Мои воспоминания (в 3-х томах) - Волконский Сергей (читать книги полные TXT) 📗
-- Как?! Заведующий санитарным отрядом? Я его знаю, я у него служил. Меня княгиня конфетами угощала.
Через полчаса я был опять дома. Репетиции наши возобновились; Чикаревскому нашли заместителя.
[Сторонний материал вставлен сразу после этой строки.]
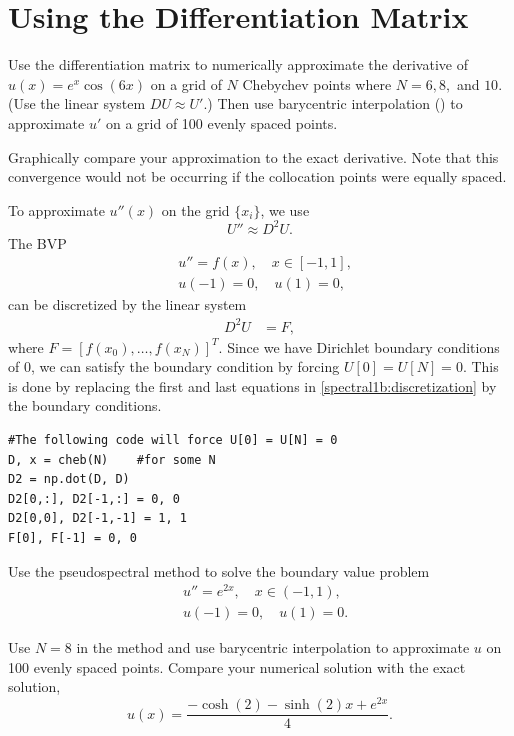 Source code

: \section*{Using the Differentiation Matrix}


\begin{problem}
Use the differentiation matrix to numerically approximate the derivative of $u(x) = e^{x}\cos(6x)$ on a grid of $N$ Chebychev points where $N=6, 8,$ and $10.$
(Use the linear system $D U \approx U'$.)
Then use barycentric interpolation () to approximate $u'$ on a grid of 100 evenly spaced points.

Graphically compare your approximation to the exact derivative.
Note that this convergence would not be occurring if the collocation points were equally spaced.
\end{problem}

To approximate $u''(x)$ on the grid $\{x_i\}$, we use
\[U'' \approx D^2 U.\]
The BVP
\begin{align*}
&{ }u'' = f(x), \quad x \in [-1,1],\\
&{ }u(-1) = 0, \quad u(1) = 0,
\end{align*}
can be discretized by the linear system
\begin{align}
	D^2 U &= F, \label{spectral1b:discretization}
\end{align}
where $F = [f(x_0),\ldots, f(x_N)]^T$.
Since we have Dirichlet boundary conditions of $0$, we can satisfy the boundary condition by forcing $U[0] = U[N] = 0$.
This is done by replacing the first and last equations in \eqref{spectral1b:discretization} by the boundary conditions.

\begin{lstlisting}
#The following code will force U[0] = U[N] = 0
D, x = cheb(N)    #for some N
D2 = np.dot(D, D)
D2[0,:], D2[-1,:] = 0, 0
D2[0,0], D2[-1,-1] = 1, 1
F[0], F[-1] = 0, 0
\end{lstlisting}


\begin{problem}
Use the pseudospectral method to solve the boundary value problem
\begin{align*}
&{ } u'' = e^{2x}, \quad x \in (-1,1), \\
&{ } u(-1) = 0, \quad u(1) = 0.
\end{align*}

Use $N=8$ in the  method and use barycentric interpolation to approximate $u$ on 100 evenly spaced points.
Compare your numerical solution with the exact solution,
\[
u(x) = \frac{- \cosh(2) - \sinh(2)x + e^{2x}}{4}.
\]
\end{problem}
Это был интересный спектакль, в пользу бывших земских служащих, оказавшихся выкинутыми на улицу. Какие затруднения! Уже профессиональные союзы вмешивались, ставили свои требования. Красноармейцы стращали; моему камердинеру Дмитрию, который пошел служить в красноармейскую столовую, было заявлено: "Скажи князю, что если он на афише пропечатается князем, то будет арестован". Ходили слухи о том, что во время спектакля будет произведен поголовный обыск. За два дня до спектакля, как мне передавали, было заседание бывших земских служащих, чтобы решить, быть ли спектаклю или не быть, -- такие носились зловещие слухи. Перед поднятием занавеса приходил ко мне Сладкопевцев, с которым окончательно установились хорошие отношения, просит меня не выходить на сцену: решено в меня яйцами кидать. (Вы видите, что дело было в такое время, когда яйца были еще дешевы.) Были ли слухи преувеличены или ввиду исключительной удачи спектакля не посмели вмешаться и прервать, только вечер прошел без задоринки, и единственное, что полетело на сцену, -- пучок подснежников моей племяннице, изображавшей Куколку. Этот спектакль происходил в Народном доме -- полторы тысячи человек зрителей. На генеральную репетицию привели из городских и пригородных школ больше полутора тысяч детей.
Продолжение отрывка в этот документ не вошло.